Так вот… Я начал писать «Историю с кладбищем» в декабре 2005 года, продолжал весь 2006‑й и 2007‑й и закончил в феврале 2008‑го.

А потом настал январь 2009‑го. Я тогда жил в отеле в Санта‑Монике, продвигал мультфильм по другой моей книге, под названием «Коралина». Два долгих дня я только и делал, что разговаривал с журналистами, и был ужасно рад, когда все это кончилось. В полночь я забрался в ванну с пеной и взялся читать «Нью‑Йоркер», потом поговорил с приятелем из другого часового пояса, потом закончил читать «Нью‑Йоркер». Было уже три часа пополуночи. Я поставил будильник на одиннадцать, вывесил на дверь табличку «Не беспокоить» и, отплывая в сон, сказал себе, что следующие два дня не буду делать ровным счетом ничего – только спать и писать.

Два часа спустя я вдруг понял, что звонит телефон. То есть я на самом деле понял, что он уже некоторое время как звонит. Фактически, выплывая на поверхность, я сообразил, что он уже наверняка звонил и умолкал несколько раз, а это значило, что кто‑то очень хочет что‑то мне сказать. Не иначе как в отеле пожар или кто‑то умер. Я схватил трубку – это оказалась моя ассистентка, Лоррейн, ночевавшая у меня дома с выздоравливающей собакой.

– Звонила твоя агент, Меррили; она думает, что кто‑то пытается до тебя добраться, – сообщила она.

Я спросил, который час (если конкретнее, сейчас пять мать его тридцать утра и не сошла ли она часом с ума тут люди между прочим спать пытаются если ты не в курсе). Она сказала, что в курсе, который сейчас в Л.‑А. час, но что Меррили (а это мой литературный агент и самая мудрая из известных мне женщин) решительно уверена, что дело нешуточное.

Я вылез из кровати, проверил голосовую почту. Никто до меня добраться не пытался. Тогда я набрал домой, сказать Лоррейн, что это все чушь собачья.

– О, как ты кстати, – сказала она. – Они как раз позвонили сюда, висят на другой линии. Сейчас дам им номер твоего мобильного.

До меня все еще не доходило, кто что пытается сделать и что вообще происходит. Было без четверти шесть утра. Впрочем, хотя бы стало ясно, что никто не умер. Зазвонил мобильник.

– Привет, – сказали оттуда. – Я Роуз Тревино, председатель комитета Ньюбери Американской библиотечной ассоциации.

А, – подумал я сонно, – Ньюбери. Отлично. Офигеть. Получил премию, не иначе. А что, было бы мило

– …у меня тут голосующие члены комитета, мы хотели вам сообщить, что ваша книга…

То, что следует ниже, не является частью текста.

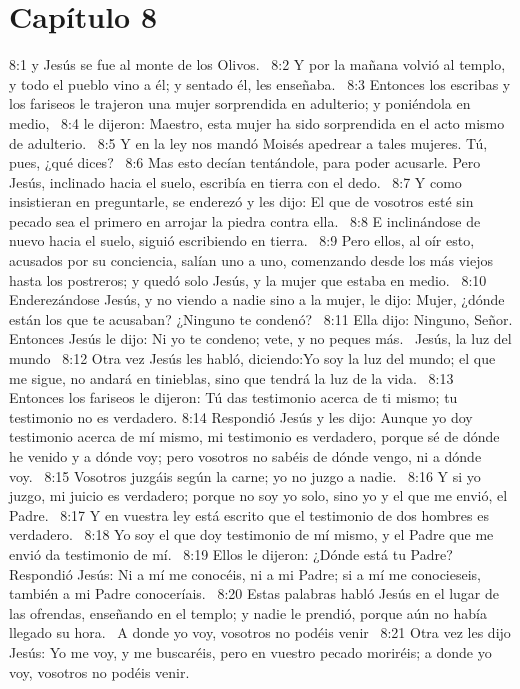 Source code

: \section*{Capítulo 8}

8:1 y Jesús se fue al monte de los Olivos.  
8:2 Y por la mañana volvió al templo, y todo el pueblo vino a él; y sentado él, les enseñaba.  
8:3 Entonces los escribas y los fariseos le trajeron una mujer sorprendida en adulterio; y poniéndola en medio,  
8:4 le dijeron: Maestro, esta mujer ha sido sorprendida en el acto mismo de adulterio.  
8:5 Y en la ley nos mandó Moisés apedrear a tales mujeres. Tú, pues, ¿qué dices?  
8:6 Mas esto decían tentándole, para poder acusarle. Pero Jesús, inclinado hacia el suelo, escribía en tierra con el dedo.  
8:7 Y como insistieran en preguntarle, se enderezó y les dijo: El que de vosotros esté sin pecado sea el primero en arrojar la piedra contra ella.  
8:8 E inclinándose de nuevo hacia el suelo, siguió escribiendo en tierra.  
8:9 Pero ellos, al oír esto, acusados por su conciencia, salían uno a uno, comenzando desde los más viejos hasta los postreros; y quedó solo Jesús, y la mujer que estaba en medio.  
8:10 Enderezándose Jesús, y no viendo a nadie sino a la mujer, le dijo: Mujer, ¿dónde están los que te acusaban? ¿Ninguno te condenó?  
8:11 Ella dijo: Ninguno, Señor. Entonces Jesús le dijo: Ni yo te condeno; vete, y no peques más.  
Jesús, la luz del mundo  
8:12 Otra vez Jesús les habló, diciendo:Yo soy la luz del mundo; el que me sigue, no andará en tinieblas, sino que tendrá la luz de la vida.  
8:13 Entonces los fariseos le dijeron: Tú das testimonio acerca de ti mismo; tu testimonio no es verdadero. 
8:14 Respondió Jesús y les dijo: Aunque yo doy testimonio acerca de mí mismo, mi testimonio es verdadero, porque sé de dónde he venido y a dónde voy; pero vosotros no sabéis de dónde vengo, ni a dónde voy.  
8:15 Vosotros juzgáis según la carne; yo no juzgo a nadie.  
8:16 Y si yo juzgo, mi juicio es verdadero; porque no soy yo solo, sino yo y el que me envió, el Padre.  
8:17 Y en vuestra ley está escrito que el testimonio de dos hombres es verdadero.  
8:18 Yo soy el que doy testimonio de mí mismo, y el Padre que me envió da testimonio de mí.  
8:19 Ellos le dijeron: ¿Dónde está tu Padre? Respondió Jesús: Ni a mí me conocéis, ni a mi Padre; si a mí me conocieseis, también a mi Padre conoceríais.  
8:20 Estas palabras habló Jesús en el lugar de las ofrendas, enseñando en el templo; y nadie le prendió, porque aún no había llegado su hora.  
A donde yo voy, vosotros no podéis venir  
8:21 Otra vez les dijo Jesús: Yo me voy, y me buscaréis, pero en vuestro pecado moriréis; a donde yo voy, vosotros no podéis venir. 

– «ИСТОРИЯ С КЛАДБИЩЕМ», – хором сказали четырнадцать громких голосов…

Я, возможно, все еще сплю, – напомнил я себе, – потому что они, скорее всего, такого не делают, в смысле не звонят людям среди ночи и не орут такими взволнованными голосами, если кто‑то выиграл премию

– …только что получила…

– МЕДАЛЬ НЬЮБЕРИ, – возвестил хор.

Причем действительно очень счастливыми голосами. Я проверил на всякий случай, где я, пощупал парочку предметов – вдруг я и правда все еще сплю. Все, однако, выглядело на редкость материальным.

Так. Ты сейчас на прямой связи с пятнадцатью учителями и библиотекарями и прочим великим, мудрым и добрым народом, – подумал я. – Поэтому, ради бога, не вздумай материться, как в тот раз, когда получил «Хьюго».

Это была крайне мудрая мысль, потому что всякие могучие, крупные, четырехбуквенные слова уже накипали внутри, как тучи на небосклоне. Для таких случаев они и нужны, в конце‑то концов. В общем, я сказал: «А что, уже понедельник? Правда?» – и забормотал что‑то типа ойспасибоспасибоспасибодаконечноэтостоилопобудкисрединочи

Потом весь мир разом сошел с ума. Задолго до того, как зазвонил будильник, я уже мчался в машине в аэропорт, попутно отбивая атаки целой череды журналистов.

– Каково это, выиграть «Ньюбери»? – допытывались они.

Хорошо, – говорил я им. – Это ужасно хорошо.

Мальчишкой я любил «Трещину во времени»[4] (хоть они и испортили первую фразу в паффиновском издании), а она была лауреатом Медали Ньюбери. Даже будучи англичанином, я считал, что эта медаль – дело важное.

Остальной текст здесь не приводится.